With this in mind, it becomes essential for employers to do all they can to improve wellbeing at work to improve employee health and wellness and increase workplace resilience.
What is employee wellbeing?
Employee wellbeing supports employees’ health and safety, promoting physical, mental and emotional health and wellness while creating a safe, supportive work environment. Due to the individual experience of wellbeing, it can look different in every organisation but always requires a holistic approach.
When employee wellbeing is prioritised, organisations report higher employee retention rates, increased morale and motivation, improved health scores and increased productivity.
Why employee wellbeing should be a top priority
A supported employee who feels safe in their workplace is more likely to perform better. When employers prioritise employee wellbeing, they’re helping to ensure employees are better able to manage their health and wellness. This means they’re less likely to suffer work-related stress, fatigue or burnout.
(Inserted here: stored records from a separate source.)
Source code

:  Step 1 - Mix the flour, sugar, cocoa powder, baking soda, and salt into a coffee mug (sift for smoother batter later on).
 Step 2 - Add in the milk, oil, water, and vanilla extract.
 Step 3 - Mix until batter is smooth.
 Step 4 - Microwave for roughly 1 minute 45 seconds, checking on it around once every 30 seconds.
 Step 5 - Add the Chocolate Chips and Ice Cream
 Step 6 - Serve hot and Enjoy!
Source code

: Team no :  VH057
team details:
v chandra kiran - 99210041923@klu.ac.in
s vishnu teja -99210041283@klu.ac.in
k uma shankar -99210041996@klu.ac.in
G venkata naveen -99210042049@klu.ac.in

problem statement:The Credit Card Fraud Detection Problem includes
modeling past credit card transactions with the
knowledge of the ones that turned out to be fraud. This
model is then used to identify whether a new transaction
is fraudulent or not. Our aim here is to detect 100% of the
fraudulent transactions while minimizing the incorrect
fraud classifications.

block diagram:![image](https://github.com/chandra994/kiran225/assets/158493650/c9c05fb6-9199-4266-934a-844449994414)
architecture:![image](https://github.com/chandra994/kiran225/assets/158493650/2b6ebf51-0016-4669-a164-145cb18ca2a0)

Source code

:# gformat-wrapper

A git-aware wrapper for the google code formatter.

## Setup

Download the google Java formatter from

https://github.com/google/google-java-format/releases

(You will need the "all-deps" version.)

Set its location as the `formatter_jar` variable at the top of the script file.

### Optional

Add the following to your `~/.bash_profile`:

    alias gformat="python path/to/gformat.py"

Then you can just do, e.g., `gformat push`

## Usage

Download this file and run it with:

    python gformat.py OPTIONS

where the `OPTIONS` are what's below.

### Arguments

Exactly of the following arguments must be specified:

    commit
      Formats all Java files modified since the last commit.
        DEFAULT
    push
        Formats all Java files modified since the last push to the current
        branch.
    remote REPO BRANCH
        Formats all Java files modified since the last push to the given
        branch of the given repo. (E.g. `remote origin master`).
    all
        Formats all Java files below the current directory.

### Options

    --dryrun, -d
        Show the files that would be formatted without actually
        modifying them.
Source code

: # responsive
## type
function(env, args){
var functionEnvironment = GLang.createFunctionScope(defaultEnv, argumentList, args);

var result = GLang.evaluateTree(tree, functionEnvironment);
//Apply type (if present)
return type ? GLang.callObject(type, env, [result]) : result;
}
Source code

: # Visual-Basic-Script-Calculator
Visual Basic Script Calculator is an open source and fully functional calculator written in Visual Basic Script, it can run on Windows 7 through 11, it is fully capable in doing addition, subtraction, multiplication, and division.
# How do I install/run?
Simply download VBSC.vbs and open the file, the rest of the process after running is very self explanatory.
When employees are healthy, energised and feel well, they are better able to bring their A-game to work, increasing work performance.
All employees want to feel like they matter to their organisation. Prioritising individuals in an organisation through wellbeing initiatives can help organisations show that they care about the individual. When employees feel like they matter, they’re more likely to be invested in the organisation’s mission. This increases employee loyalty, which can turn into brand ambassadors and promoters. It also increases engagement and retention, which can cause a positive ripple effect across an organisation.
Reduced absence costs
Staff absence can be costly for businesses, including covering their pay, additional resources required, lost productivity, and potential administrative costs. However, by adopting health surveillance and wellbeing support programs, it is possible to reduce the healthcare and absence cost employers face.
While wellbeing is an investment, there is usually a positive return on investment with reduced absence and healthier, happier employees. Wellbeing initiatives such as health surveillance are likely to deliver more benefits than costs.
Fostering a great workplace culture
For leaders looking to create a productive and healthy workplace environment, prioritising workplace wellbeing is essential. From offering health surveillance to detect ill health earlier to offering strategies such as mental health support, feedback mechanisms and flexible working arrangements can all enhance workplace wellbeing and deliver greater engagement, productivity and employee retention for a bright business future.